Wicked Wednesday: A Double Book Celebration

Wickeds, this week we are celebrating the dual release of Charity’s Burden by Edith Maxwell and With A Kiss I Die by J.A. Hennrikus. Both of these books are more on the traditional side of the mystery world. Since we all write different series, how do you maneuver the different worlds you are creating?

Sherry: Congratulations on the new books! I can’t wait to read them. I’m the newbie to the “writing more than one series” club. I’ve finished a first draft of From Beer to Eternity the first Chloe Jackson Redneck Riviera mystery. At first I thought I’d work on one series in the morning and the other in the afternoon. But I quickly scraped that idea. I’ve tried to make Chloe and Sarah’s worlds and personalities different from each other. Chloe is younger and has moved to a place she’s never been before.

Jessie: This is a fun question! Like Sherry I only work on writing one series at a time. I can write one and revise another on the same day but I don’t write first draft of both on the same day or even in any sort of alternating way. For me the trouble has more to do with drawing from the same well in terms of type of work than it does from the series being somehow easily confused. I have no trouble keeping things straight between series or characters but rather from using the same sort of mental muscle on more than one project at the same time.
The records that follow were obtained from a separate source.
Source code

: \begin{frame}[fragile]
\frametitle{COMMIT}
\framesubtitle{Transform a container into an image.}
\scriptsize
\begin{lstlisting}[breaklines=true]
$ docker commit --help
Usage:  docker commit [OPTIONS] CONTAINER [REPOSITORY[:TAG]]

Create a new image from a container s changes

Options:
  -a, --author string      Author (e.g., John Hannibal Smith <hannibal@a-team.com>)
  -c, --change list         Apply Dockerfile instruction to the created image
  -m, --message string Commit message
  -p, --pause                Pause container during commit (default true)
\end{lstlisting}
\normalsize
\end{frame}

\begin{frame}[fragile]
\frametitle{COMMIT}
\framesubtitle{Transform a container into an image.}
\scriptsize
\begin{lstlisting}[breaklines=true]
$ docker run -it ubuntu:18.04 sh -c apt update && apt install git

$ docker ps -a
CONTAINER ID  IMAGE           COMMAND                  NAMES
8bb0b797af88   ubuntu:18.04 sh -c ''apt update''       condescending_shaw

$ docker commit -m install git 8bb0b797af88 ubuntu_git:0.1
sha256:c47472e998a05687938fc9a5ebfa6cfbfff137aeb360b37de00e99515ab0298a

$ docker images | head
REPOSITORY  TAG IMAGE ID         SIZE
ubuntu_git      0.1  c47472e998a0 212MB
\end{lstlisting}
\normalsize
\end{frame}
One of them suffers if I do so I don’t.

Barb: So far I’ve only written one non-series book while writing the Maine Clambake Mysteries. (Jane Darrowfield, Professional Busybody.) I’ve worked on the books and novellas serially, with only the usual interruptions for copy-edits and page proofs, though that happens within a series anyway. And then there are the blog tours and other promotional activity for the book that’s coming out. Series or non-series, we’re always working on more than one book.

Edith: I work on only one first draft at a time, but, as Barb points out, there are always pesky interruptions, especially with three books in year in three different series. The copyedits that come in are rarely in the same series I’m writing the first draft of, but occasionally the timing works out so the proofs will be of the just prior book, which is actually good. It reminds of exactly what happened in that story, so I might think of continuity issues to fix in the new one. I love going away on solo retreat to immerse myself in a first draft. I once wrote almost half a book in a week. Seriously. Reality rears its pretty head, though, so that’s rare.
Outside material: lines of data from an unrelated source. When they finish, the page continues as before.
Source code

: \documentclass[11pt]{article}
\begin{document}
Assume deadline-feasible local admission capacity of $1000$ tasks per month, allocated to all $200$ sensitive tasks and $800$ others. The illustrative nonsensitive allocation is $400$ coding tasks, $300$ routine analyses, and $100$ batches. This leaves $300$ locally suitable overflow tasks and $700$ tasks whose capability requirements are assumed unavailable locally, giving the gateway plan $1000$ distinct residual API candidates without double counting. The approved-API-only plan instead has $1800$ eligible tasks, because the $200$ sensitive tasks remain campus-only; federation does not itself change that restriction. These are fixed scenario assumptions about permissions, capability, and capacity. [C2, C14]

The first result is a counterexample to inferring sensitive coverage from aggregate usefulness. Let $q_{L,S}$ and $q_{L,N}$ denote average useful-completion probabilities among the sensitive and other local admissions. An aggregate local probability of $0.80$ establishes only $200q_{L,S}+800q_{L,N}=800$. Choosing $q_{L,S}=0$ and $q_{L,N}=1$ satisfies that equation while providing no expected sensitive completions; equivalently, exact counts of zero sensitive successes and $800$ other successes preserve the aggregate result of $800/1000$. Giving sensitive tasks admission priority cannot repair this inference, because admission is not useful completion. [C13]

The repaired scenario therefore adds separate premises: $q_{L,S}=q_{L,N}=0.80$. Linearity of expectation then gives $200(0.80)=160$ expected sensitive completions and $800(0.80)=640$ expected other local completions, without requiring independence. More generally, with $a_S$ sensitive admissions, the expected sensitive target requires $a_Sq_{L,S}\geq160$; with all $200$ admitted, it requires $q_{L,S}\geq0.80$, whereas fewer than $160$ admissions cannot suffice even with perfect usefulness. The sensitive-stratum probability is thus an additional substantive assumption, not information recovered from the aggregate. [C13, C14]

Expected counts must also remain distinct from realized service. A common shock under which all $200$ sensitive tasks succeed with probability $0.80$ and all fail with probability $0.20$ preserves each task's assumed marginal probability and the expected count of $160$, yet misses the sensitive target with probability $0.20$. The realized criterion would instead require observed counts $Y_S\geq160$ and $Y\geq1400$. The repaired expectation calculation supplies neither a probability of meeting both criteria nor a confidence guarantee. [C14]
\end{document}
Julie: Edith, I love it when the timing works out! I am finding the more separate I keep the worlds the easier it is to navigate between the two. I do find my thoughts drifting though. I keep wanting to add a character from one series to another. That could be fun, but would also be confusing.
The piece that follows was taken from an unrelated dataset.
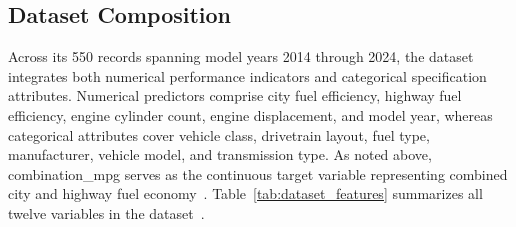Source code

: \subsection{Dataset Composition}

Across its 550 records spanning model years 2014 through 2024, the dataset integrates both numerical performance indicators and categorical specification attributes. Numerical predictors comprise city fuel efficiency, highway fuel efficiency, engine cylinder count, engine displacement, and model year, whereas categorical attributes cover vehicle class, drivetrain layout, fuel type, manufacturer, vehicle model, and transmission type. As noted above, combination\_mpg serves as the continuous target variable representing combined city and highway fuel economy~\cite{atique2026explainable}. Table~\ref{tab:dataset_features} summarizes all twelve variables in the dataset~\cite{atique2026explainable}.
Liz: Congrats on these books, ladies! For me, with a new series and a whole new world that’s a bit different from what I’ve been doing, it’s easier to keep the worlds separate. With the Pawsitively Organic series and the Cat Cafe series, I would sometimes catch myself confusing things!

Readers, do you have trouble separating the worlds when you are reading different series? Fellow writers, how do you maneuver your worlds?

15 Thoughts

  1. It’s hard for me to go head-hopping between series. I usually “hear” the characters in my head, whether I write them in first or third person, and trying to be two people at once gets confusing! Of course, sometimes editors have other ideas, like when they return a draft that you submitted three months earlier and want changes made by next week. Sometimes I have to go back to my own notes and figure out who all the characters are. Someday I may write a story where all my characters are stranded together in an airport during a blizzard.

  2. I write one series in first person and one in third with a considerable age difference between the amateur detectives, so that helps. It’s even easier when I alternate between a contemporary setting and the 16th century. On the other hand, it’s fun to sneak in references to the other series, and maybe even have a character from one series appear in a cameo in the other. The detective in my 1888 quartet (written as Kathy) was a descendant of characters in my Face Down mysteries.

  3. I don’t have a problem reading multiple series at a time or even confusing books if I jump from series to series. In the books I like, the writing is usually so strong that the voice keeps me from confusing things.

    I don’t write multiple series. But I would imagine I’d have a hard time drafting two at once, not because they’d be confusing, but because it would be exhausting. But I could probably draft one and edit/polish another without much difficulty.

  4. Like Liz, I have no problem keeping different series apart in my mind if the books are well written (as are all of the Wickeds’). But then, I read cozies for the pure pleasure of the moment and tend to forget them quickly. I’m not the only one, BTW, my book club companions have the same problem! I have a much harder time keeping the characters straight when there are too many in one book. Not all of those folks are necessary to a good story.

    1. I agree about too large a cast of characters. It gets easier over the course of a series, when it’s like visiting with friends, don’t you think?

  5. I can’t read more than one book at a time for this very reason. I’d get things way too confused.

    I will
    Listen to audio books, usually a harder mystery than the cozies I normally read. Even then, I sometimes find myself getting plot points confused if I listen to the audio book over an extended period of time.

  6. I usually alternate my mysteries with a romance or an autobiography. I also try not to read the same types of mysteries in a row like culinary, historical, or crafty mysteries. Once I did get confused with two series dealing with witches in bakeries. I spent half a book looking for the wrong boyfriend to appear!

    Looking forward to both of your new books!